KREMC Interviewer: Your Operation Round Up grant supported your Kosciusko County youth mentoring programs. Can you tell me more about the needs that the Operation Round Up funds were able to fill?
Tammy Smith: Although our organization has been serving Kosciusko County for more than 32 years, having a local director in the community has increased awareness, and we are experiencing rapid growth. We’ve seen a 50% increase in the number of matches served, the number of mentors recruited, and the number of children on the waiting list.
The Operation Round Up funds help us provide monthly match activities. These activities promote creativity, build confidence, and encourage the development of social skills.
KREMC Interviewer: How has Big Brothers Big Sisters specifically benefited from receiving a grant from Operation Round Up?
TS: The funding received from Kosciusko REMC Round Up Grant helps us continue our work providing one-to-one mentoring programs and activities for at-risk kids.
Research shows that a mentoring relationship has a positive impact on the healthy development of youth. Positive reinforcement of a child's strengths helps him/her develop into an educated, employable, and engaged adult. Various studies and Big Brothers Big Sisters’ 50 years of experience all show that one-to-one mentoring is uniquely effective in helping various types of children with different degrees of risk develop the confidence, attitudes, and social skills needed for success in adulthood.
Communities succeed when our kids succeed.

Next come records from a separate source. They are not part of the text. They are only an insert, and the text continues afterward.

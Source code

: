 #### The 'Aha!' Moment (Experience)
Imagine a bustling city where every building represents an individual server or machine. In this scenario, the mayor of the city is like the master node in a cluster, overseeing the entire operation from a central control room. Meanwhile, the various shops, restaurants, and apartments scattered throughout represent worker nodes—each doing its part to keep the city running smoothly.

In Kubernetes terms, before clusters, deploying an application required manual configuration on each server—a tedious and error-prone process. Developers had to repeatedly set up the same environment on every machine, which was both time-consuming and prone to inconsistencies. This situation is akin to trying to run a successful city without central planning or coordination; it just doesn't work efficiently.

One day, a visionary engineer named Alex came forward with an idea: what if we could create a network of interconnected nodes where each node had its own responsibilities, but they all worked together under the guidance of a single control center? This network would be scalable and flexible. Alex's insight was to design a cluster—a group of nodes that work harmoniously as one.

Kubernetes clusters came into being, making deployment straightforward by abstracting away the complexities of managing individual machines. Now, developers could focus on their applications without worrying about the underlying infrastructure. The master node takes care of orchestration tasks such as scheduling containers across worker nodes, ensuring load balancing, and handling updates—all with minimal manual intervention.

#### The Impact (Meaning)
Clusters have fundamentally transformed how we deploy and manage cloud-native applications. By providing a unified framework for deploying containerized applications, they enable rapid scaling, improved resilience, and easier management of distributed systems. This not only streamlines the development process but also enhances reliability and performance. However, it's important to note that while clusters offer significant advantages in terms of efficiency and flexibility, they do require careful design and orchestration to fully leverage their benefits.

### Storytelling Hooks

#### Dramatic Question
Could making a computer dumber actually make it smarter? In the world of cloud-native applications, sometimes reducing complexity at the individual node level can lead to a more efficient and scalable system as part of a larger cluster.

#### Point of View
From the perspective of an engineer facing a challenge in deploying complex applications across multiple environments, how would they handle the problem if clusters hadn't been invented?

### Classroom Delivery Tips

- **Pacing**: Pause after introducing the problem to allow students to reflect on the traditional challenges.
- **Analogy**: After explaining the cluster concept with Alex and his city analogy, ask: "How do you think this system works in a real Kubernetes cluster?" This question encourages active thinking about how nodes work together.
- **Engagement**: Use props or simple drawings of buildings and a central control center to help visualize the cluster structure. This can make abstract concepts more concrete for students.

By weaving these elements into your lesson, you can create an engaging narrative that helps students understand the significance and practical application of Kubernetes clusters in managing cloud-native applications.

KREMC Interviewer: KREMC is member-owned and community-driven, and Operation Round Up reflects this purpose. How does BBBS resonate with our values?
TS: Along with your purpose, our programs reach deep into the community to provide mentoring and youth development that positively affect the entire community.
Most of the youth that BBBSNEI serves demonstrate several risk factors: living in a single-parent or no-parent family, living in poverty, having poor social relationships, having strained family relationships, and having academic or behavior problems. The children in our program and on our waiting list are part of the core demographic Operation Round Up works to serve.
BBBSNEI is grateful for the opportunity to be considered for funding. The stewardship of these funds and the thoughtfulness and thoroughness of the review process is appreciated.